Characterization of Amorphous Solid Dispersions of AMG 517 in HPMC-AS and Crystallization using Isothermal Microcalorimetry

Purpose. Recently there has been increasing interest in the development of amorphous materials, particularly on developing low solubility drugs as amorphous solid dispersions (ASDs). Understanding the crystallization rate of miscible and partially miscible ASDs is critical for the development of amorphous drugs as solid dispersions. This project focuses on examining the solid state properties of AMG 517 in HPMC-AS polymer, and stability using isothermal microcalorimetry and SSNMR.;Methods. ASDs of AMG 517 in HPMC-AS were manufactured using a Buchi 290 Mini Spray Dry system. Several techniques were used to evaluate the ASDs, including XRPD, GC, TGA, mDSC, SEM and vapor sorption. Crystallization of ASDs at elevated conditions of temperature and humidity were evaluated using isothermal microcalorimetry (TAM). Crystallinity was measured using 19F SSNMR.;Results.

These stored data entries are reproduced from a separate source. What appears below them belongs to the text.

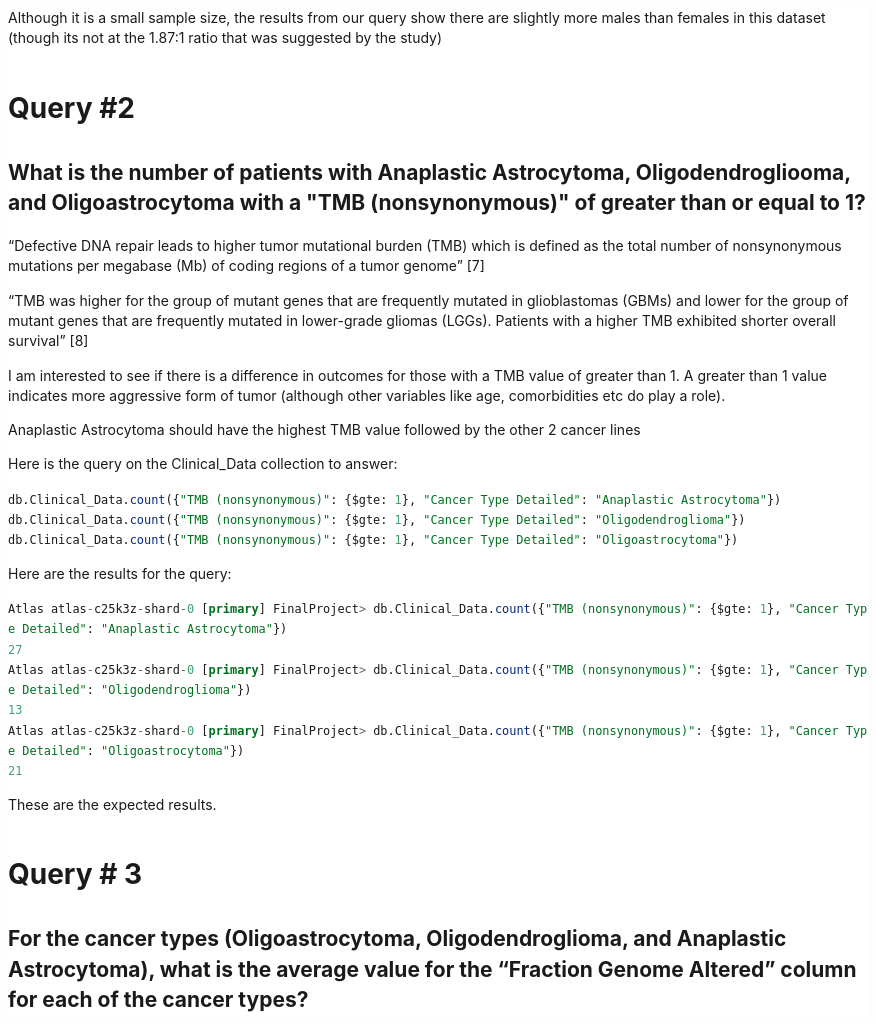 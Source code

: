 Although it is a small sample size, the results from our query show there are slightly more males than females in this dataset (though its not at the 1.87:1 ratio that was suggested by the study)

# Query #2

## What is the number of patients with Anaplastic Astrocytoma, Oligodendrogliooma, and Oligoastrocytoma with a "TMB (nonsynonymous)" of greater than or equal to 1?

“Defective DNA repair leads to higher tumor mutational burden (TMB) which is defined as the total number of nonsynonymous mutations per megabase (Mb) of coding regions of a tumor genome” [7]

“TMB was higher for the group of mutant genes that are frequently mutated in glioblastomas (GBMs) and lower for the group of mutant genes that are frequently mutated in lower-grade gliomas (LGGs). Patients with a higher TMB exhibited shorter overall survival” [8]

I am interested to see if there is a difference in outcomes for those with a TMB value of greater than 1. A greater than 1 value indicates more aggressive form of tumor (although other variables like age, comorbidities etc do play a role).

Anaplastic Astrocytoma should have the highest TMB value followed by the other 2 cancer lines

Here is the query on the Clinical_Data collection to answer:

```sql
db.Clinical_Data.count({"TMB (nonsynonymous)": {$gte: 1}, "Cancer Type Detailed": "Anaplastic Astrocytoma"})
db.Clinical_Data.count({"TMB (nonsynonymous)": {$gte: 1}, "Cancer Type Detailed": "Oligodendroglioma"})
db.Clinical_Data.count({"TMB (nonsynonymous)": {$gte: 1}, "Cancer Type Detailed": "Oligoastrocytoma"})
```

Here are the results for the query:

```sql
Atlas atlas-c25k3z-shard-0 [primary] FinalProject> db.Clinical_Data.count({"TMB (nonsynonymous)": {$gte: 1}, "Cancer Type Detailed": "Anaplastic Astrocytoma"})
27
Atlas atlas-c25k3z-shard-0 [primary] FinalProject> db.Clinical_Data.count({"TMB (nonsynonymous)": {$gte: 1}, "Cancer Type Detailed": "Oligodendroglioma"})
13
Atlas atlas-c25k3z-shard-0 [primary] FinalProject> db.Clinical_Data.count({"TMB (nonsynonymous)": {$gte: 1}, "Cancer Type Detailed": "Oligoastrocytoma"})
21
```

These are the expected results. 

# Query # 3

## For the cancer types (Oligoastrocytoma, Oligodendroglioma, and Anaplastic Astrocytoma), what is the average value for the “Fraction Genome Altered” column for each of the cancer types?

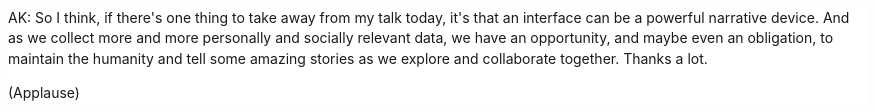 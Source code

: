 AK: So I think, if there&#39;s one thing to take away from my talk today,
it&#39;s that an interface can be a powerful narrative device.
And as we collect more and more personally and socially relevant data,
we have an opportunity, and maybe even an obligation,
to maintain the humanity and tell some amazing stories
as we explore and collaborate together.
Thanks a lot.

(Applause)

XRPD and mDSC evaluations demonstrated that all manufactured ASDs were amorphous. Although residual solvent contributes to the depression of Tg values of ASDs in general, significant depression of the Tg is observed which is not accounted for by residual solvent effects. Crystallization events for AMG 517 in HPMC-AS at temperature and relative humidity conditions near the Tg were observed by TAM, as long as heat flow is >1iW. At conditions below the Tg, crystallization is much slower, resulting in heat signal so low that it is difficult to identify a single crystallization event. However, SS-NMR confirms partial crystallization of HPMC-AS ASDs even for slow crystallizations below Tg. A dual mechanism was observed for crystallization of some ASDs indicating possible phase separation at higher drug loads, which was not observed by mDSC.;Conclusions. Isothermal microcalorimetry can provide important kinetic data for the crystallization of ASDs. The crystallization of ASDs of AMG 517 in HPMC-AS follows the expected trends in terms of temperature and humidity (i.e. faster crystallization at higher temperature and humidity conditions). Crystallization is significantly slowed by the presence of HPMC-AS polymer. Rate constants for ASD crystallizations aid drug load selection for maximizing stability while minimizing polymer in the formulation.